Thanks to the studies of Louis Pasteur and Robert Koch at the end of the 19th century, it is well established that microbes do not spontaneously generate, that each microbe is born from another microbe, and that the smallest living organisms capable of autonomous life are called bacteria (from the Greek bakteria, meaning a stick or rod, named for the rod-like shape of the first observed bacteria). These bacteria, observable with simple microscopes, are single-celled organisms that can generate thousands of similar unicellular daughter cells.

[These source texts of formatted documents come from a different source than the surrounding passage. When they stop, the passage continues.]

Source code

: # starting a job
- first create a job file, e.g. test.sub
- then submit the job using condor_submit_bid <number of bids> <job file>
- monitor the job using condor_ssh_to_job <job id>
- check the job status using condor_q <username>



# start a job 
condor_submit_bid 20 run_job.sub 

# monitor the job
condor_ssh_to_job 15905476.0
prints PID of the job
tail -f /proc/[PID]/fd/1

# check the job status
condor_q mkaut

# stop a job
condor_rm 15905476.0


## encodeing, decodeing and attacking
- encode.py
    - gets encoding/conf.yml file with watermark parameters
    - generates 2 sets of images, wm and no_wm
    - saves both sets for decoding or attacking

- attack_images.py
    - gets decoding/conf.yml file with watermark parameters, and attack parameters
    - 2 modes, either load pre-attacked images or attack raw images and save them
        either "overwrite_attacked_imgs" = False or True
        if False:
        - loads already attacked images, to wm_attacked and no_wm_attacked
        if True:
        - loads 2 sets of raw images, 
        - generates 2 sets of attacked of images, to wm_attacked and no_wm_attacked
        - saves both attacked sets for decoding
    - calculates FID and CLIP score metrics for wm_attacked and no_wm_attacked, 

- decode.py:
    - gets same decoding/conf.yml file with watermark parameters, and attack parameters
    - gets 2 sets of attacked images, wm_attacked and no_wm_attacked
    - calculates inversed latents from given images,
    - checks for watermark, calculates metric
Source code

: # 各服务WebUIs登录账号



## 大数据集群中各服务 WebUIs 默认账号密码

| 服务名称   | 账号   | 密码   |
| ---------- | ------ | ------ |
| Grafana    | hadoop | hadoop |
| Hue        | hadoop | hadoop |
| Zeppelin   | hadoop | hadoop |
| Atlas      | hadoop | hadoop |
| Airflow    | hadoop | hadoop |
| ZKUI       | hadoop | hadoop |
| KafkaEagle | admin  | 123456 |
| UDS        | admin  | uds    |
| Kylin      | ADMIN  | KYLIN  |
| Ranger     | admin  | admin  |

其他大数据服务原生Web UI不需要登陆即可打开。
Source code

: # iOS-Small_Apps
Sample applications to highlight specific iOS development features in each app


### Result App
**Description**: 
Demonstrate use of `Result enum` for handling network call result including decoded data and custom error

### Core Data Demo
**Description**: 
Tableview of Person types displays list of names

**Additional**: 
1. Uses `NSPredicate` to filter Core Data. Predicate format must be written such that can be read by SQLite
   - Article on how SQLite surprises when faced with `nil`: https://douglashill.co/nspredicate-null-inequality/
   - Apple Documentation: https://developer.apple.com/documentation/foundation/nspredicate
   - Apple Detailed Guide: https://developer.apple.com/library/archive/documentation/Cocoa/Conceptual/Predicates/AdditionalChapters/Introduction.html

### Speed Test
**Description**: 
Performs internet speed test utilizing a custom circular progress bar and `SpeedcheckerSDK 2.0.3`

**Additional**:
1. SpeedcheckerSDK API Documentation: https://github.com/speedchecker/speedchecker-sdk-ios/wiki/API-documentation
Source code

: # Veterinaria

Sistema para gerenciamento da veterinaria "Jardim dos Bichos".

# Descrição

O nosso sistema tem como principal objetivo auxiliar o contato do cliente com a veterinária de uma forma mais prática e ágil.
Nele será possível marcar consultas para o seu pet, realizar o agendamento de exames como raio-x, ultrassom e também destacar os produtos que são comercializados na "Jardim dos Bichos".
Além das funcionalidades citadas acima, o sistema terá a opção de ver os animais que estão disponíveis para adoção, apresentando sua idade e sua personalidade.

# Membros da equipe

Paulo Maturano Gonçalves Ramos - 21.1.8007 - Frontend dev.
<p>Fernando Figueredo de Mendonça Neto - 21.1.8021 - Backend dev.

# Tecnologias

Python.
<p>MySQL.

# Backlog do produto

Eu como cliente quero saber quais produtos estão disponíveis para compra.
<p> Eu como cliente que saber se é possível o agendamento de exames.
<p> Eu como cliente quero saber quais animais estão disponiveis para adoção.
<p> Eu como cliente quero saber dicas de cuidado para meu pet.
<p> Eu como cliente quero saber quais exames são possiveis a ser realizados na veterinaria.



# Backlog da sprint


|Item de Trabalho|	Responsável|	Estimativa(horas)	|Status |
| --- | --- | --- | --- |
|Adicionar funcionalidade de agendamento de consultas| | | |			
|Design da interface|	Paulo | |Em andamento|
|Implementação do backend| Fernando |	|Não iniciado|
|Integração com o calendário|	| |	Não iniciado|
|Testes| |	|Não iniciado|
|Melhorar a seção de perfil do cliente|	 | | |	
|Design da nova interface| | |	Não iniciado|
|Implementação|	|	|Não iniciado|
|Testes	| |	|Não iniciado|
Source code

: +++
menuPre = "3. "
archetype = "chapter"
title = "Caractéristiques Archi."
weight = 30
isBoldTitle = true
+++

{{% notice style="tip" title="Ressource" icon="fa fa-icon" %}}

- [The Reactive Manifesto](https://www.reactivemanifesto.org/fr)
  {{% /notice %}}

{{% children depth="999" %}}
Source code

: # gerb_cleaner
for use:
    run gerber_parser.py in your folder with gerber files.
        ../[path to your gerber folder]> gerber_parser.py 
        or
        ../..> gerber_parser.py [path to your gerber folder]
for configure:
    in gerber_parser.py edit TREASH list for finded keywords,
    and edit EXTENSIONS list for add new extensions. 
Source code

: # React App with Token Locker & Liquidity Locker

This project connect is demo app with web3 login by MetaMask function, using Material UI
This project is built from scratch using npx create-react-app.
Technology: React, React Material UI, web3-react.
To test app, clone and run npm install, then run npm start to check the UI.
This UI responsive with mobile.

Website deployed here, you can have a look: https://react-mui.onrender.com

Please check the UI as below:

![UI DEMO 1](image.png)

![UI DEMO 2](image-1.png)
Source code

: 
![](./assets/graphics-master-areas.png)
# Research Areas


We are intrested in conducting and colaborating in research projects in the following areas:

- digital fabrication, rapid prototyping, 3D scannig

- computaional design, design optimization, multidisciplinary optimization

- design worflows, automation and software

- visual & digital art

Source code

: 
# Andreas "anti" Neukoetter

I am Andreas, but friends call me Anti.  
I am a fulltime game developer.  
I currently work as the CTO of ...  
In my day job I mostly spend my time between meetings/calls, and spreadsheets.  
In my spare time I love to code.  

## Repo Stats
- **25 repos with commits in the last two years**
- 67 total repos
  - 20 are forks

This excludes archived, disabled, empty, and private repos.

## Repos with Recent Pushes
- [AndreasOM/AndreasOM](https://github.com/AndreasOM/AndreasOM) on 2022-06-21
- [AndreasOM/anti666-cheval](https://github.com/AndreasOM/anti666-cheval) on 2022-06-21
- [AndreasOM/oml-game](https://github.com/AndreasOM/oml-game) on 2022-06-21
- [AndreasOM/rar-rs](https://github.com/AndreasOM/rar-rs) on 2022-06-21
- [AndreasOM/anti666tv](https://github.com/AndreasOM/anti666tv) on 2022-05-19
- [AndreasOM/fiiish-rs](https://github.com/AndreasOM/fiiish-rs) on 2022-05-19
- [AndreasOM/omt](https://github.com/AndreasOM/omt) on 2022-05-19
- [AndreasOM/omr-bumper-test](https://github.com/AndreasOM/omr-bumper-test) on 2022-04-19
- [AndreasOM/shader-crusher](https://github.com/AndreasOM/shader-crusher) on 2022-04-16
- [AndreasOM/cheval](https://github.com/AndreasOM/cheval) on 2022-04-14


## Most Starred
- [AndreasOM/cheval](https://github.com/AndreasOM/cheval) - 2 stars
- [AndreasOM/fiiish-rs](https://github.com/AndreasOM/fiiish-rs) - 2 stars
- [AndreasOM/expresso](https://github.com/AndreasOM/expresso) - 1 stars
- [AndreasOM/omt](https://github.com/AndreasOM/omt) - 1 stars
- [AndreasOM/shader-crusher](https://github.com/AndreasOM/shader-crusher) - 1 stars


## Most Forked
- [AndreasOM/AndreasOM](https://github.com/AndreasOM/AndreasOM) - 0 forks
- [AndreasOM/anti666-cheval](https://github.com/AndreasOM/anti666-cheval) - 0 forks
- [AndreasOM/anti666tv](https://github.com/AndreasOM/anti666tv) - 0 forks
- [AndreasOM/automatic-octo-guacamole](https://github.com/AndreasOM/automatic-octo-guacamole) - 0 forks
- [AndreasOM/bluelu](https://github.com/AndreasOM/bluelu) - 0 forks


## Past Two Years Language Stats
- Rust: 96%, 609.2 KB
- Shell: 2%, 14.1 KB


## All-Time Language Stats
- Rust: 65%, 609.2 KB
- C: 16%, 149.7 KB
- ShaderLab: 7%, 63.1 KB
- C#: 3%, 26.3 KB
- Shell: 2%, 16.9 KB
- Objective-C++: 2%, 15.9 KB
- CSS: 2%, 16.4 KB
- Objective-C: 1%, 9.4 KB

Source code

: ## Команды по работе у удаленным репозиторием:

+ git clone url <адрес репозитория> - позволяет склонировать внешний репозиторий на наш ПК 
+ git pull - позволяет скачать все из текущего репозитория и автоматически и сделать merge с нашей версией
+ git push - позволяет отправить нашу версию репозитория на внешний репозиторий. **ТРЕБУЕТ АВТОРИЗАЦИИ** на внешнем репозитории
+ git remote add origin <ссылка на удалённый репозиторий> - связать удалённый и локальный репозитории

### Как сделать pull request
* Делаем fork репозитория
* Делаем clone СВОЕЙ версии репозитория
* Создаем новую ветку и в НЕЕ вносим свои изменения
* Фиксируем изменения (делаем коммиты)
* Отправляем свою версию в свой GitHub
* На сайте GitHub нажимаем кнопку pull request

Louis Pasteur and Robert Koch importantly discovered that bacteria were responsible for numerous diseases that have devastated humanity for thousands of years, such as the plague, cholera, and tuberculosis. Their studies paved the way for powerful methods of diagnosis of, and treatment for, bacterial infections, and for the development of vaccines, some of which are still being used today. Pasteur and Koch also introduced the concept of the study of bacteria in general, whatever their nature—i.e., either pathogenic, illness-generating bacteria or nonpathogenic bacteria that carry out other functions. In fact, the discoveries of Pasteur, Koch, and their collaborators were so revolutionary and so important that by the early 20th century they triggered an immense interest, first among medical doctors and then among biologists of all sorts attracted to this new discipline: microbiology, the study of various microorganisms invisible to the naked eye, and more specifically, bacteriology, the study of bacteria.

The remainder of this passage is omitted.